Version Control with Git and GitHub
Overview
Teaching: 15 min
Exercises: 45 minQuestions
How does version control track the changes in a collaborative project?
Objectives
Fork a repository from GitHub.
Clone a repository on your local machine.
Use git status, git add, and git commit to make changes to a repository.
Push changes to a GitHub repository.
Create a pull request to an upstream GitHub repository.
Address merge conflicts that arise when multiple people merge changes.
Overview
In this activity, you will make a GitHub account, clone a working repository, and perform some basic tasks that are common in using GitHub and git as a community repository. Note that git and GitHub are extremely powerful and only a very small subset of the capabilities are shown in this exercise.
Making a GitHub account
- In a browser go to https://github.com
- Fill in the blanks for Username, Email and Password (remember the password since you will need it later)
- Choose the “Unlimited public repositories for free” button and click “Continue”
- You can either fill in the survey and click “Continue” or click “Skip this step” (next to the “Continue” button at the bottom of the page)
- You will get an email to verify your email address. Click on the link in the email and log into your account.
- You now have a fully functioning account!
Choosing your GitHub Username
It is now very common for potential advisors and employers to look at your GitHub page to see what types of projects you have contributed to. Therefore, you should chooose a GitHub username that is recognizable and professional, and keep your profile up-to-date.
Forking a repository
- Find an existing repository that you want to work on. Use the repository at https://github.com/twindus/github-tutorial unless your instructor gives you a different repository to use.
- Click on the “Fork” button on the upper right corner of the screen:
- This will create a clone of the repository into your GitHub account and put your active browser page on your repository. This will allow you to make your own changes to the content of the repository.
Set your local git repository
So far, you have only interacted with GitHub. To most effectively make changes in a repository, it is most useful to have a copy (or clone) of the repository on your computer.
To do this, you will first need to open an appropriate “window” on your computer and set up your git repository:
- If you are on a Windows machine, go to the Start Menu and start the application “Git Bash” or the “Anaconda Powershell Prompt”, whichever you have available on your machine.
- If you are on a Mac, you should start the “Terminal” application (located in Applications/Utilities).
Either one of these will open a window where you can type in commands. For the rest of the exercise, we will call this window the “command window”.
Now we need to configure git so it knows a bit about you. The first command below is setting your email address and the second one sets your name (this can be anything that you would like it to be, but most people use their real names so that others can tell who is working on a repository). These particular commands are setting options in a file named .gitconfig in your home directory and will be what is used for ALL of your git repositories. In the command window, type
git config --global user.email you@example.com
git config --global user.name "Your Name"
Make sure that you substitute in your actual e-mail for you@example.com and your real name for Your Name. You will need the quotes around Your Name.

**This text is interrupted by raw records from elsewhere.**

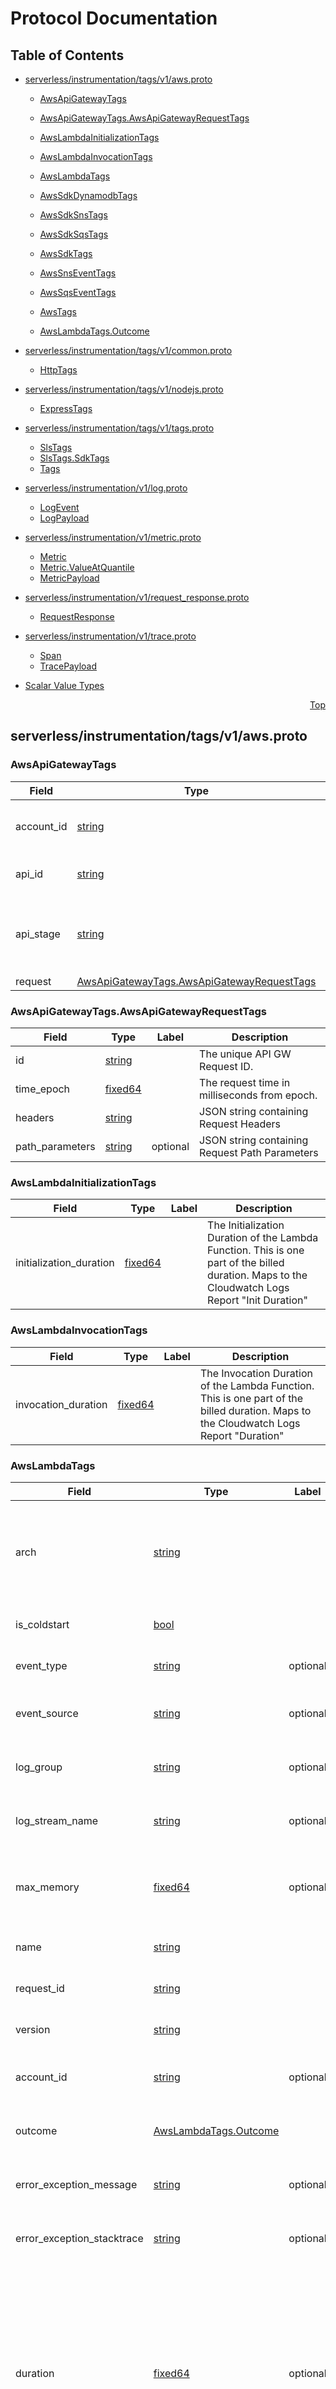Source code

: # Protocol Documentation
<a name="top"></a>

## Table of Contents

- [serverless/instrumentation/tags/v1/aws.proto](#serverless_instrumentation_tags_v1_aws-proto)
    - [AwsApiGatewayTags](#serverless-instrumentation-tags-v1-AwsApiGatewayTags)
    - [AwsApiGatewayTags.AwsApiGatewayRequestTags](#serverless-instrumentation-tags-v1-AwsApiGatewayTags-AwsApiGatewayRequestTags)
    - [AwsLambdaInitializationTags](#serverless-instrumentation-tags-v1-AwsLambdaInitializationTags)
    - [AwsLambdaInvocationTags](#serverless-instrumentation-tags-v1-AwsLambdaInvocationTags)
    - [AwsLambdaTags](#serverless-instrumentation-tags-v1-AwsLambdaTags)
    - [AwsSdkDynamodbTags](#serverless-instrumentation-tags-v1-AwsSdkDynamodbTags)
    - [AwsSdkSnsTags](#serverless-instrumentation-tags-v1-AwsSdkSnsTags)
    - [AwsSdkSqsTags](#serverless-instrumentation-tags-v1-AwsSdkSqsTags)
    - [AwsSdkTags](#serverless-instrumentation-tags-v1-AwsSdkTags)
    - [AwsSnsEventTags](#serverless-instrumentation-tags-v1-AwsSnsEventTags)
    - [AwsSqsEventTags](#serverless-instrumentation-tags-v1-AwsSqsEventTags)
    - [AwsTags](#serverless-instrumentation-tags-v1-AwsTags)
  
    - [AwsLambdaTags.Outcome](#serverless-instrumentation-tags-v1-AwsLambdaTags-Outcome)
  
- [serverless/instrumentation/tags/v1/common.proto](#serverless_instrumentation_tags_v1_common-proto)
    - [HttpTags](#serverless-instrumentation-tags-v1-HttpTags)
  
- [serverless/instrumentation/tags/v1/nodejs.proto](#serverless_instrumentation_tags_v1_nodejs-proto)
    - [ExpressTags](#serverless-instrumentation-tags-v1-ExpressTags)
  
- [serverless/instrumentation/tags/v1/tags.proto](#serverless_instrumentation_tags_v1_tags-proto)
    - [SlsTags](#serverless-instrumentation-tags-v1-SlsTags)
    - [SlsTags.SdkTags](#serverless-instrumentation-tags-v1-SlsTags-SdkTags)
    - [Tags](#serverless-instrumentation-tags-v1-Tags)
  
- [serverless/instrumentation/v1/log.proto](#serverless_instrumentation_v1_log-proto)
    - [LogEvent](#serverless-instrumentation-v1-LogEvent)
    - [LogPayload](#serverless-instrumentation-v1-LogPayload)
  
- [serverless/instrumentation/v1/metric.proto](#serverless_instrumentation_v1_metric-proto)
    - [Metric](#serverless-instrumentation-v1-Metric)
    - [Metric.ValueAtQuantile](#serverless-instrumentation-v1-Metric-ValueAtQuantile)
    - [MetricPayload](#serverless-instrumentation-v1-MetricPayload)
  
- [serverless/instrumentation/v1/request_response.proto](#serverless_instrumentation_v1_request_response-proto)
    - [RequestResponse](#serverless-instrumentation-v1-RequestResponse)
  
- [serverless/instrumentation/v1/trace.proto](#serverless_instrumentation_v1_trace-proto)
    - [Span](#serverless-instrumentation-v1-Span)
    - [TracePayload](#serverless-instrumentation-v1-TracePayload)
  
- [Scalar Value Types](#scalar-value-types)



<a name="serverless_instrumentation_tags_v1_aws-proto"></a>
<p align="right"><a href="#top">Top</a></p>

## serverless/instrumentation/tags/v1/aws.proto



<a name="serverless-instrumentation-tags-v1-AwsApiGatewayTags"></a>

### AwsApiGatewayTags



| Field | Type | Label | Description |
| ----- | ---- | ----- | ----------- |
| account_id | [string](#string) |  | The AWS Account ID of the API GW. |
| api_id | [string](#string) |  | The unique id used for the API GW. |
| api_stage | [string](#string) |  | The stage of the API GW endpoint that was called. |
| request | [AwsApiGatewayTags.AwsApiGatewayRequestTags](#serverless-instrumentation-tags-v1-AwsApiGatewayTags-AwsApiGatewayRequestTags) |  |  |






<a name="serverless-instrumentation-tags-v1-AwsApiGatewayTags-AwsApiGatewayRequestTags"></a>

### AwsApiGatewayTags.AwsApiGatewayRequestTags



| Field | Type | Label | Description |
| ----- | ---- | ----- | ----------- |
| id | [string](#string) |  | The unique API GW Request ID. |
| time_epoch | [fixed64](#fixed64) |  | The request time in milliseconds from epoch. |
| headers | [string](#string) |  | JSON string containing Request Headers |
| path_parameters | [string](#string) | optional | JSON string containing Request Path Parameters |






<a name="serverless-instrumentation-tags-v1-AwsLambdaInitializationTags"></a>

### AwsLambdaInitializationTags



| Field | Type | Label | Description |
| ----- | ---- | ----- | ----------- |
| initialization_duration | [fixed64](#fixed64) |  | The Initialization Duration of the Lambda Function. This is one part of the billed duration. Maps to the Cloudwatch Logs Report &#34;Init Duration&#34; |






<a name="serverless-instrumentation-tags-v1-AwsLambdaInvocationTags"></a>

### AwsLambdaInvocationTags



| Field | Type | Label | Description |
| ----- | ---- | ----- | ----------- |
| invocation_duration | [fixed64](#fixed64) |  | The Invocation Duration of the Lambda Function. This is one part of the billed duration. Maps to the Cloudwatch Logs Report &#34;Duration&#34; |






<a name="serverless-instrumentation-tags-v1-AwsLambdaTags"></a>

### AwsLambdaTags



| Field | Type | Label | Description |
| ----- | ---- | ----- | ----------- |
| arch | [string](#string) |  | The architecture of the Lambda function, currently either amd64 or arm64. |
| is_coldstart | [bool](#bool) |  | Was the invocation a cold start? |
| event_type | [string](#string) | optional | The event type for the invocation. |
| event_source | [string](#string) | optional | The event source for the invocation. |
| log_group | [string](#string) | optional | The Log Group for the Lambda Function. |
| log_stream_name | [string](#string) | optional | The Log Stream for the invocation. |
| max_memory | [fixed64](#fixed64) | optional | The Max Memory that is configured for the Lambda Function. |
| name | [string](#string) |  | The Lambda Function name. |
| request_id | [string](#string) |  | The Request ID for the invocation. |
| version | [string](#string) |  | The Lambda Function version. |
| account_id | [string](#string) | optional | The AWS Account ID of the Lambda Function |
| outcome | [AwsLambdaTags.Outcome](#serverless-instrumentation-tags-v1-AwsLambdaTags-Outcome) |  | The Outcome of the Lambda invocation |
| error_exception_message | [string](#string) | optional | Optional error exception message. |
| error_exception_stacktrace | [string](#string) | optional | Optional error exception stacktrace. |
| duration | [fixed64](#fixed64) | optional | The billed duration of the invocation in milliseconds. This will not be available when instrumented, this will be upserted into this tag set after the report log from Cloudwatch is available.

Optional Event Tags are from 100 on |
| sqs | [AwsSqsEventTags](#serverless-instrumentation-tags-v1-AwsSqsEventTags) | optional | Will be set if the function is handling a SQS event |
| sns | [AwsSnsEventTags](#serverless-instrumentation-tags-v1-AwsSnsEventTags) | optional | Will be set if the function is handling a SNS event |
| http | [HttpTags](#serverless-instrumentation-tags-v1-HttpTags) | optional | Will be set if the function is handling HTTP requests via any method, API GW, Function URLs, etc. |
| api_gateway | [AwsApiGatewayTags](#serverless-instrumentation-tags-v1-AwsApiGatewayTags) | optional | Will be set if the function is handling HTTP requests via AWS API GW |
| initialization | [AwsLambdaInitializationTags](#serverless-instrumentation-tags-v1-AwsLambdaInitializationTags) | optional | The root AWS Lambda Span tags. |
| invocation | [AwsLambdaInvocationTags](#serverless-instrumentation-tags-v1-AwsLambdaInvocationTags) | optional | The AWS Lambda Invocation tags. |






<a name="serverless-instrumentation-tags-v1-AwsSdkDynamodbTags"></a>

### AwsSdkDynamodbTags



| Field | Type | Label | Description |
| ----- | ---- | ----- | ----------- |
| table_name | [string](#string) | optional | The DynamoDB table name |
| projection | [string](#string) | optional | The value of the ProjectionExpression request parameter. |
| scan_forward | [bool](#bool) | optional | The value of the ScanIndexForward request parameter. |
| attributes_to_get | [string](#string) | repeated | The value of the AttributesToGet request parameter. |
| consistent_read | [bool](#bool) | optional | The value of the ConsistentRead request parameter. |
| index_name | [string](#string) | optional | The value of the IndexName request parameter. |
| limit | [uint32](#uint32) | optional | The value of the Limit request parameter. |
| select | [string](#string) | optional | The value of the Select request parameter. |
| segment | [uint32](#uint32) | optional | The value of the Segment request parameter. |
| total_segments | [uint64](#uint64) | optional | The value of the TotalSegments request parameter. |
| filter | [string](#string) | optional | The value of the FilterExpression request parameter. |
| key_condition | [string](#string) | optional | The value of the KeyConditionExpression request parameter. |
| count | [uint64](#uint64) | optional | The value of the Count response parameter. |
| scanned_count | [uint64](#uint64) | optional | The value of the ScannedCount response parameter. |






<a name="serverless-instrumentation-tags-v1-AwsSdkSnsTags"></a>

### AwsSdkSnsTags



| Field | Type | Label | Description |
| ----- | ---- | ----- | ----------- |
| topic_name | [string](#string) | optional | The SNS Topic name taken from the TopicArn request parameter. |
| message_ids | [string](#string) | repeated | The message IDs provided in the SDK operation response. |






<a name="serverless-instrumentation-tags-v1-AwsSdkSqsTags"></a>

### AwsSdkSqsTags



| Field | Type | Label | Description |
| ----- | ---- | ----- | ----------- |
| queue_name | [string](#string) | optional | The SQS queue name |
| message_ids | [string](#string) | repeated | The message IDs provided in the SDK operation response. |






<a name="serverless-instrumentation-tags-v1-AwsSdkTags"></a>

### AwsSdkTags



| Field | Type | Label | Description |
| ----- | ---- | ----- | ----------- |
| region | [string](#string) | optional | The AWS Region this SDK call is being made against. |
| signature_version | [string](#string) |  | AWS Authentication signature version of the request. |
| service | [string](#string) |  | The name of the service to which a request is made. |
| operation | [string](#string) |  | The name of the operation corresponding to the request. |
| request_id | [string](#string) | optional | The unique ID of the request. |
| error | [string](#string) | optional | An optional error returned from the AWS APIs. |
| dynamodb | [AwsSdkDynamodbTags](#serverless-instrumentation-tags-v1-AwsSdkDynamodbTags) | optional |  |
| sqs | [AwsSdkSqsTags](#serverless-instrumentation-tags-v1-AwsSdkSqsTags) | optional |  |
| sns | [AwsSdkSnsTags](#serverless-instrumentation-tags-v1-AwsSdkSnsTags) | optional |  |






<a name="serverless-instrumentation-tags-v1-AwsSnsEventTags"></a>

### AwsSnsEventTags



| Field | Type | Label | Description |
| ----- | ---- | ----- | ----------- |
| topic_name | [string](#string) |  | Taken from the TopicARN |
| message_ids | [string](#string) | repeated | Introspected from the events records |






<a name="serverless-instrumentation-tags-v1-AwsSqsEventTags"></a>

### AwsSqsEventTags



| Field | Type | Label | Description |
| ----- | ---- | ----- | ----------- |
| queue_name | [string](#string) |  | Taken from the eventSourceARN |
| message_ids | [string](#string) | repeated | Introspected from the events records |






<a name="serverless-instrumentation-tags-v1-AwsTags"></a>

### AwsTags



| Field | Type | Label | Description |
| ----- | ---- | ----- | ----------- |
| lambda | [AwsLambdaTags](#serverless-instrumentation-tags-v1-AwsLambdaTags) | optional | The root AWS Lambda Span tags |
| sdk | [AwsSdkTags](#serverless-instrumentation-tags-v1-AwsSdkTags) | optional | The AWS SDK Tags. These are only added when instrumented code makes a call to one of the AWS SDK functions |





 


<a name="serverless-instrumentation-tags-v1-AwsLambdaTags-Outcome"></a>

### AwsLambdaTags.Outcome
A Lambda function invocation can have one of the following
outcomes upon completion.

| Name | Number | Description |
| ---- | ------ | ----------- |
| OUTCOME_UNSPECIFIED | 0 |  |
| OUTCOME_SUCCESS | 1 |  |
| OUTCOME_ERROR_INITIALIZATION | 2 |  |
| OUTCOME_ERROR_UNHANDLED | 3 |  |
| OUTCOME_ERROR_TIMEOUT | 4 |  |
| OUTCOME_ERROR_HANDLED | 5 |  |


 

 

 



<a name="serverless_instrumentation_tags_v1_common-proto"></a>
<p align="right"><a href="#top">Top</a></p>

## serverless/instrumentation/tags/v1/common.proto



<a name="serverless-instrumentation-tags-v1-HttpTags"></a>

### HttpTags



| Field | Type | Label | Description |
| ----- | ---- | ----- | ----------- |
| method | [string](#string) |  | The method of the HTTP Request |
| protocol | [string](#string) |  | The protocol of the HTTP Request |
| host | [string](#string) |  | The host of the HTTP Request |
| path | [string](#string) |  | The path of the HTTP Request |
| query | [string](#string) | optional | The query string of the HTTP Request |
| status_code | [fixed64](#fixed64) | optional | The Response Status Code. |
| error_code | [string](#string) | optional | Eventual request error code |





 

 

 

 



<a name="serverless_instrumentation_tags_v1_nodejs-proto"></a>
<p align="right"><a href="#top">Top</a></p>

## serverless/instrumentation/tags/v1/nodejs.proto



<a name="serverless-instrumentation-tags-v1-ExpressTags"></a>

### ExpressTags



| Field | Type | Label | Description |
| ----- | ---- | ----- | ----------- |
| method | [string](#string) | optional | The HTTP method defined by the Express Route Handler. |
| path | [string](#string) | optional | The HTTP Path defined by the Express Route Handler. |
| status_code | [uint32](#uint32) | optional | The status code returned by the Express Route Handler. |





 

 

 

 



<a name="serverless_instrumentation_tags_v1_tags-proto"></a>
<p align="right"><a href="#top">Top</a></p>

## serverless/instrumentation/tags/v1/tags.proto



<a name="serverless-instrumentation-tags-v1-SlsTags"></a>

### SlsTags



| Field | Type | Label | Description |
| ----- | ---- | ----- | ----------- |
| org_id | [string](#string) |  | A Serverless Platform OrgId. |
| platform | [string](#string) | optional | The platform that was instrumented. Currently Lambda is the only supported platform. |
| service | [string](#string) |  | The service that was instrumented. For Lambda this will be the function name by default. |
| region | [string](#string) | optional | The region that instrumentation was performed in. This is used to determine which Serverless Ingest API to use. |
| sdk | [SlsTags.SdkTags](#serverless-instrumentation-tags-v1-SlsTags-SdkTags) |  |  |
| environment | [string](#string) | optional | An optional environment that can be attached. If there is an applicable environment tag this will be attached in a data enrichment process during ingestion. |
| namespace | [string](#string) | optional | An optional namespace that can be attached. If there is an applicable namespace tag this will be attached in a data enrichment process during ingestion. |






<a name="serverless-instrumentation-tags-v1-SlsTags-SdkTags"></a>

### SlsTags.SdkTags



| Field | Type | Label | Description |
| ----- | ---- | ----- | ----------- |
| name | [string](#string) |  | The Name of the Serverless SDK used to instrument. |
| version | [string](#string) |  | The version of the Serverless SDK used to instrument. |






<a name="serverless-instrumentation-tags-v1-Tags"></a>

### Tags
============================================ //
Defined TagSets start at field number 100  //
========================================== //


| Field | Type | Label | Description |
| ----- | ---- | ----- | ----------- |
| aws | [AwsTags](#serverless-instrumentation-tags-v1-AwsTags) | optional | These tags are used an AWS resource/sdk is the producer of the span |
| http | [HttpTags](#serverless-instrumentation-tags-v1-HttpTags) | optional | These tags are used when an http library is making an http request |
| https | [HttpTags](#serverless-instrumentation-tags-v1-HttpTags) | optional | These tags are used when an http library is making a https request |
| express | [ExpressTags](#serverless-instrumentation-tags-v1-ExpressTags) | optional | These tags are used when express.js function is used |





 

 

 

 



<a name="serverless_instrumentation_v1_log-proto"></a>
<p align="right"><a href="#top">Top</a></p>

## serverless/instrumentation/v1/log.proto



<a name="serverless-instrumentation-v1-LogEvent"></a>

### LogEvent



| Field | Type | Label | Description |
| ----- | ---- | ----- | ----------- |
| message | [string](#string) |  | The LogEvent&#39;s body. |
| timestamp | [fixed64](#fixed64) |  | The timestamp of when the LogEvent was created. |
| sequence_id | [string](#string) |  | The monotonically increasing sequence id for a LogEvent. This is used to determine the ordering of messages in a given stream of logs. If this is a LogEvent coming from Cloudwatch Logs, it will be provided otherwise it is the responsibility of the log producer to generate a sequence id. |
| log_group | [string](#string) | optional | The Cloudwatch Log Group name. |
| log_stream | [string](#string) | optional | The Cloudwatch Log Group Stream id. |
| account_id | [string](#string) | optional | The Owner Account Id of the Cloudwatch Log Group. |
| request_id | [string](#string) | optional | The Lambda request Id that the log&#39;s are linked to. When ingesting LogEvents, ingest will attempt to infer the request_id from the payload and attach it. If it is not able to, then it will attempt to reconcile later. |
| trace_id | [string](#string) | optional | The Trace Id that the log&#39;s are linked to. When ingesting LogEvents, ingest will attempt to infer the request_id from the payload and attach it. If it is not able to, then it will attempt to reconcile later. |






<a name="serverless-instrumentation-v1-LogPayload"></a>

### LogPayload
A LogPayload is a message that will contain any number of
LogEvents plus the global tags required by our Serverless Ingest Platform.


| Field | Type | Label | Description |
| ----- | ---- | ----- | ----------- |
| sls_tags | [serverless.instrumentation.tags.v1.SlsTags](#serverless-instrumentation-tags-v1-SlsTags) |  |  |
| log_events | [LogEvent](#serverless-instrumentation-v1-LogEvent) | repeated | A list of LogEvents to be ingested. Ingest does not impose a limit on the number of LogEvents in a single payload. It is the responsibility of the LogEvents&#39; producers to limit the size of payloads based on their own requirements. |





 

 

 

 



<a name="serverless_instrumentation_v1_metric-proto"></a>
<p align="right"><a href="#top">Top</a></p>

## serverless/instrumentation/v1/metric.proto



<a name="serverless-instrumentation-v1-Metric"></a>

### Metric



| Field | Type | Label | Description |
| ----- | ---- | ----- | ----------- |
| id | [bytes](#bytes) |  | A unique id for the metric measurement. If this is a Metric from, The metric stream then it will be a randomly generated UUID at ingest time. |
| name | [string](#string) |  | The name of the metric. If this is a Metric from the Metric stream, it will be in the format amazonaws.com/&lt;metric_namespace&gt;/&lt;metric_name&gt;. The name is what will be mapped into influx. |
| start_time_unix_nano | [fixed64](#fixed64) |  | The start time of the measure. If this is a Metric from the Metric stream, it will be the Cloudwatch startTime property. |
| end_time_unix_nano | [fixed64](#fixed64) |  | The end time of the measure. If this is a Metric from the Metric stream, it will be the Cloudwatch endTime property. |
| tags | [string](#string) |  | Tags for the Metric. Any tags can be placed in this field, however, ingest will only write allowlisted, low cardinality tags to Influx. |
| count | [fixed64](#fixed64) |  | The number of datapoints for the Metric. If this is a Metric from the Metric stream, it will be the SampleCount from Cloudwatch |
| sum | [double](#double) |  | The sum of the datapoints for the Metric. |
| quantile_values | [Metric.ValueAtQuantile](#serverless-instrumentation-v1-Metric-ValueAtQuantile) | repeated | List of quantile values. If this is a Metric from the Metric stream, it will by default have quantile 0.0 and 1.0 to represent the min and max values. If defined during Metric&#39;s Stream setup it will have additional quantiles as well. |






<a name="serverless-instrumentation-v1-Metric-ValueAtQuantile"></a>

### Metric.ValueAtQuantile
A value at a given quantile of the distribution.
If a Metric has multiple samples, the Min and Max will be represented by,
1. Quantile = 1.0, is the max value
2. Quantile = 0.0, is the min value


| Field | Type | Label | Description |
| ----- | ---- | ----- | ----------- |
| quantile | [double](#double) |  |  |
| value | [double](#double) |  |  |






<a name="serverless-instrumentation-v1-MetricPayload"></a>

### MetricPayload
A MetricPayload is a message that will contain any number of
Metrics plus the global tags required by our Serverless Ingest Platform.


| Field | Type | Label | Description |
| ----- | ---- | ----- | ----------- |
| sls_tags | [serverless.instrumentation.tags.v1.SlsTags](#serverless-instrumentation-tags-v1-SlsTags) |  |  |
| metrics | [Metric](#serverless-instrumentation-v1-Metric) | repeated | A list of Metrics to be ingested. Ingest does not impose a limit on the number of Metrics in a single payload. It is the responsibility of the metrics&#39; producers to limit the size of payloads based on their own requirements. |





 

 

 

 



<a name="serverless_instrumentation_v1_request_response-proto"></a>
<p align="right"><a href="#top">Top</a></p>

## serverless/instrumentation/v1/request_response.proto



<a name="serverless-instrumentation-v1-RequestResponse"></a>

### RequestResponse
RequestResponse is the AWS Lambda Event and Response Data.
In the Serverless Platform there will be two of these payloads
One for Event payload and then one for the payload returned at the end of 
the function invocation.


| Field | Type | Label | Description |
| ----- | ---- | ----- | ----------- |
| sls_tags | [serverless.instrumentation.tags.v1.SlsTags](#serverless-instrumentation-tags-v1-SlsTags) |  | The Global Serverless Platform Tags |
| trace_id | [bytes](#bytes) | optional | The trace Id of the invocation |
| span_id | [bytes](#bytes) | optional | The span id of the root Lambda Span that request data is attached to on ingest. |
| request_id | [string](#string) | optional | The Lambda Request Id. |
| request_data | [string](#string) |  |  |
| response_data | [string](#string) |  |  |





 

 

 

 



<a name="serverless_instrumentation_v1_trace-proto"></a>
<p align="right"><a href="#top">Top</a></p>

## serverless/instrumentation/v1/trace.proto



<a name="serverless-instrumentation-v1-Span"></a>

### Span



| Field | Type | Label | Description |
| ----- | ---- | ----- | ----------- |
| id | [bytes](#bytes) |  | The Span ID, this will be a random 8-byte ID encoded as a length 16 lowercase hex string. |
| trace_id | [bytes](#bytes) |  | The Trace ID, this will be a random 16-byte ID encoded as a length 32 lowercase hex string. The Trace ID is what is used to group all spans for specific trace together. |
| parent_span_id | [bytes](#bytes) | optional | An optional Parent Span ID to be used to create a trace&#39;s Span Dependency graph. In practical terms, every span except the root span will have a parent span ID. |
| name | [string](#string) |  | The name of the span describes the type of span that is being produced. currently have a limited set of span names

- aws.lambda: Spans the full invocation duration of a lambda function - aws.lambda.invocation: Spans the cold-start duration of a lambda function |
| start_time_unix_nano | [fixed64](#fixed64) |  | The start time of the span in nanoseconds from EPOCH. |
| end_time_unix_nano | [fixed64](#fixed64) |  | The end time of the span in nanoseconds from EPOCH. An important invariant to keep in mind is that the root span will always have the latest end time. |
| tags | [serverless.instrumentation.tags.v1.Tags](#serverless-instrumentation-tags-v1-Tags) |  | A message containing any number of Tagsets |






<a name="serverless-instrumentation-v1-TracePayload"></a>

### TracePayload
ATracePayload is a message that will contain any number
of Spans plus the global tags required by our Serverless Ingest
Platform. A TracePayload DOES NOT necessarily mean that it is a
complete Trace. It may contain only a subset of Spans that
will make up the complete Trace.


| Field | Type | Label | Description |
| ----- | ---- | ----- | ----------- |
| sls_tags | [serverless.instrumentation.tags.v1.SlsTags](#serverless-instrumentation-tags-v1-SlsTags) |  |  |
| spans | [Span](#serverless-instrumentation-v1-Span) | repeated | A list of Spans to be ingest. Ingest does not impose a limit on the number of Spans in a single payload. It is the responsibility of the Span producers to limit the size of payloads based on their own requirements. |





 

 

 

 



## Scalar Value Types

| .proto Type | Notes | C++ | Java | Python | Go | C# | PHP | Ruby |
| ----------- | ----- | --- | ---- | ------ | -- | -- | --- | ---- |
| <a name="double" /> double |  | double | double | float | float64 | double | float | Float |
| <a name="float" /> float |  | float | float | float | float32 | float | float | Float |
| <a name="int32" /> int32 | Uses variable-length encoding. Inefficient for encoding negative numbers – if your field is likely to have negative values, use sint32 instead. | int32 | int | int | int32 | int | integer | Bignum or Fixnum (as required) |
| <a name="int64" /> int64 | Uses variable-length encoding. Inefficient for encoding negative numbers – if your field is likely to have negative values, use sint64 instead. | int64 | long | int/long | int64 | long | integer/string | Bignum |
| <a name="uint32" /> uint32 | Uses variable-length encoding. | uint32 | int | int/long | uint32 | uint | integer | Bignum or Fixnum (as required) |
| <a name="uint64" /> uint64 | Uses variable-length encoding. | uint64 | long | int/long | uint64 | ulong | integer/string | Bignum or Fixnum (as required) |
| <a name="sint32" /> sint32 | Uses variable-length encoding. Signed int value. These more efficiently encode negative numbers than regular int32s. | int32 | int | int | int32 | int | integer | Bignum or Fixnum (as required) |
| <a name="sint64" /> sint64 | Uses variable-length encoding. Signed int value. These more efficiently encode negative numbers than regular int64s. | int64 | long | int/long | int64 | long | integer/string | Bignum |
| <a name="fixed32" /> fixed32 | Always four bytes. More efficient than uint32 if values are often greater than 2^28. | uint32 | int | int | uint32 | uint | integer | Bignum or Fixnum (as required) |
| <a name="fixed64" /> fixed64 | Always eight bytes. More efficient than uint64 if values are often greater than 2^56. | uint64 | long | int/long | uint64 | ulong | integer/string | Bignum |
| <a name="sfixed32" /> sfixed32 | Always four bytes. | int32 | int | int | int32 | int | integer | Bignum or Fixnum (as required) |
| <a name="sfixed64" /> sfixed64 | Always eight bytes. | int64 | long | int/long | int64 | long | integer/string | Bignum |
| <a name="bool" /> bool |  | bool | boolean | boolean | bool | bool | boolean | TrueClass/FalseClass |
| <a name="string" /> string | A string must always contain UTF-8 encoded or 7-bit ASCII text. | string | String | str/unicode | string | string | string | String (UTF-8) |
| <a name="bytes" /> bytes | May contain any arbitrary sequence of bytes. | string | ByteString | str | []byte | ByteString | string | String (ASCII-8BIT) |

Make a clone of the repository on your own computer
To clone your repository onto your computer:
- You will need to know the repository address (or remote address) to take the information from. Go to your repository in GitHub on your browser and click on the green “Clone or download” button. Once the pop-up window opens, click on the clipboard icon to copy the URL into the clipboard (make sure to grab the URL and not the ssh address):
- Now, go to the command window. We will make a clone of the repository in GitHub to your local machine. We will make a folder in your (Desktop) folder to make sure we know where it is. Type:
cd (Desktop) mkdir molssi-day2 cd molssi-day2 git clone <url>
where you should substitute the location of your Desktop folder for (Desktop). Also,
should be replaced with the url you obtained in the previous (you can paste it into the command window or type it from the browser window - in the example above the is https://github.com/tlwstudent/github-tutorial) *Do not use the url to the in the figure! Use the one for your repository!* - You should now have a copy of the repository on your computer. To get into the directory where the files are located, type:
cd github-tutorial
If you then type:
ls
into the command window, you will get a list of the files that are in the repository.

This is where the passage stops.